The Tasnim news agency published photos of about 20 “riot leaders”, including several women, taken in the holy shrine city of Qom, and said the military and security forces were calling on citizens to “identify them and inform the authorities”.
Other reports said that students at Tehran and Al-Zahra Universities and the Sharif Institute have gone on strike and urged professors to join them.
The EU’s foreign policy chief Josep Borrell on Sunday slammed Iran for its “widespread and disproportionate use of force against nonviolent protestors”.
He said the EU would “continue to consider all the options at its disposal … to address the killing of Mahsa Amini” and the state response to the protests in Iran, a country already under punishing sanctions over its nuclear programme.

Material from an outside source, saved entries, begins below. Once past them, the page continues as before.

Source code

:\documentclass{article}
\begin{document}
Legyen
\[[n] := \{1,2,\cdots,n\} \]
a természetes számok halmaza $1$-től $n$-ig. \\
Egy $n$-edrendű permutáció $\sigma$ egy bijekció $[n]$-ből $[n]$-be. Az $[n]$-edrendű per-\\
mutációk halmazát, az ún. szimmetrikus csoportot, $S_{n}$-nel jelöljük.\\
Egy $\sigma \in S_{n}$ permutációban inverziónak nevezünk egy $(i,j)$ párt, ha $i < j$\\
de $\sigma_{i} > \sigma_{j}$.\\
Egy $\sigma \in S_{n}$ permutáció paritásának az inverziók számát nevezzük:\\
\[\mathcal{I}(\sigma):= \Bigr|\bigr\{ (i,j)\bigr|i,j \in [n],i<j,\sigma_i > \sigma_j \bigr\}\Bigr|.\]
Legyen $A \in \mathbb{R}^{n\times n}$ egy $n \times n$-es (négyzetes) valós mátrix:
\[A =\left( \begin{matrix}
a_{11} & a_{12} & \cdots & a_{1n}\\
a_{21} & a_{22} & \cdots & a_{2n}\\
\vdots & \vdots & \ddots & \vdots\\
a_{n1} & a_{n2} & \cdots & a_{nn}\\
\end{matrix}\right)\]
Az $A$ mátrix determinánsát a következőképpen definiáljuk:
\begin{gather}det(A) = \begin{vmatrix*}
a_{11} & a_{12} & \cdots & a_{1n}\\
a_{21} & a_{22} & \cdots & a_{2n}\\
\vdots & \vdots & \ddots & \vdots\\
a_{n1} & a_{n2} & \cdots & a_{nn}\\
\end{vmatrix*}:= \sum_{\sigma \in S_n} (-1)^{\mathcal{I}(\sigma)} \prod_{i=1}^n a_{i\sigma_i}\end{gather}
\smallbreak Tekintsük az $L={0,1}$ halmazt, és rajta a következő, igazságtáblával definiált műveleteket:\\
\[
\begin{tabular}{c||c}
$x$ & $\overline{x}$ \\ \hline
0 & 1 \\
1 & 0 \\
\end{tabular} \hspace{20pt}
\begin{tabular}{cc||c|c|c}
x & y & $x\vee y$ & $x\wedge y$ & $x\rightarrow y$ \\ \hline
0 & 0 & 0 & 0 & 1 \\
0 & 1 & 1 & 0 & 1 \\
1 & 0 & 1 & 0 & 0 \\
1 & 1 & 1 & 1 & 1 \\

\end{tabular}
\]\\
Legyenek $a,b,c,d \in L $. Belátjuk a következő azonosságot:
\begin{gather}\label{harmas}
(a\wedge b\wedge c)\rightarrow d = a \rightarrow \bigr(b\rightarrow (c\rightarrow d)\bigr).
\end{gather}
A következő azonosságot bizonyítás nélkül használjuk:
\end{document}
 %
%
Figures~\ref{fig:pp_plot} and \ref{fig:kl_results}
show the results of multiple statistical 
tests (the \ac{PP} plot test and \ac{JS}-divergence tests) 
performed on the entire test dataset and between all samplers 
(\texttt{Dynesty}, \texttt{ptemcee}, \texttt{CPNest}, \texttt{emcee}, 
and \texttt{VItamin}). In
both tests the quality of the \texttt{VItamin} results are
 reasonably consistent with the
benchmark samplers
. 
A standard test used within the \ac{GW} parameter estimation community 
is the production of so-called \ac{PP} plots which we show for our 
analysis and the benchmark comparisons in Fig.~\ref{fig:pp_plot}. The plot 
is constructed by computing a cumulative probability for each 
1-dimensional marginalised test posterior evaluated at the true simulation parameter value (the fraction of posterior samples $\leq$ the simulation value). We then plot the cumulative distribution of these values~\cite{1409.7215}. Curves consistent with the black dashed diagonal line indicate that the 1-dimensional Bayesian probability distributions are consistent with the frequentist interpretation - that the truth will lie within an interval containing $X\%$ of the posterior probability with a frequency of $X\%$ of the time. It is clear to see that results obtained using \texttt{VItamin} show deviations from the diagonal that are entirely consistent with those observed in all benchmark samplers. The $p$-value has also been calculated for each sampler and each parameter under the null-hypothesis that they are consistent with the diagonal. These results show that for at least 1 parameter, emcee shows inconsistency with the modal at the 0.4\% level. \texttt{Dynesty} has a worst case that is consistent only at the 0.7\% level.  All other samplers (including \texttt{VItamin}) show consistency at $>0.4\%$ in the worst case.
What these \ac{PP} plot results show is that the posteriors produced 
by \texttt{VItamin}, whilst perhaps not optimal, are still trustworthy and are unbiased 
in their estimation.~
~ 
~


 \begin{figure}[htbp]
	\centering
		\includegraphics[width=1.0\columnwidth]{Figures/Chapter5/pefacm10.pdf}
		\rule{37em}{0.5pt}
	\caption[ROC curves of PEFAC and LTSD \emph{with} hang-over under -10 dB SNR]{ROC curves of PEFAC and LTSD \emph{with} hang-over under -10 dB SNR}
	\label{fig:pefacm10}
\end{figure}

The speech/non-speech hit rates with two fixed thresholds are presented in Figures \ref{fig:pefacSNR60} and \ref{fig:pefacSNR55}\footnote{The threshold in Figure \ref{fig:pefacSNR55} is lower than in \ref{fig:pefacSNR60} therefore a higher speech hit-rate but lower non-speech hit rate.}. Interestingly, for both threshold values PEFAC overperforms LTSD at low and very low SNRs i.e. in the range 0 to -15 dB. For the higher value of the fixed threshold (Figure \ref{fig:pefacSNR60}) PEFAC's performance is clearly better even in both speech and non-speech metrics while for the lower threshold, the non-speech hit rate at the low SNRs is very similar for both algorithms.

Germany on Monday said it had summoned the Iranian ambassador over the crackdown on the protests, with a conversation set to “take place this afternoon”, according to the foreign ministry.
Tehran, for its part, said Sunday it had summoned Britain’s ambassador to protest what it called an “invitation to riots” by London-based Farsi language media, and Norway’s envoy over the parliamentary speaker’s “unconstructive comments” on the protests.
US President Joe Biden last week saluted the Iranian protesters, telling the UN General Assembly that “we stand with the brave citizens and the brave women of Iran who right now are demonstrating to secure their basic rights”.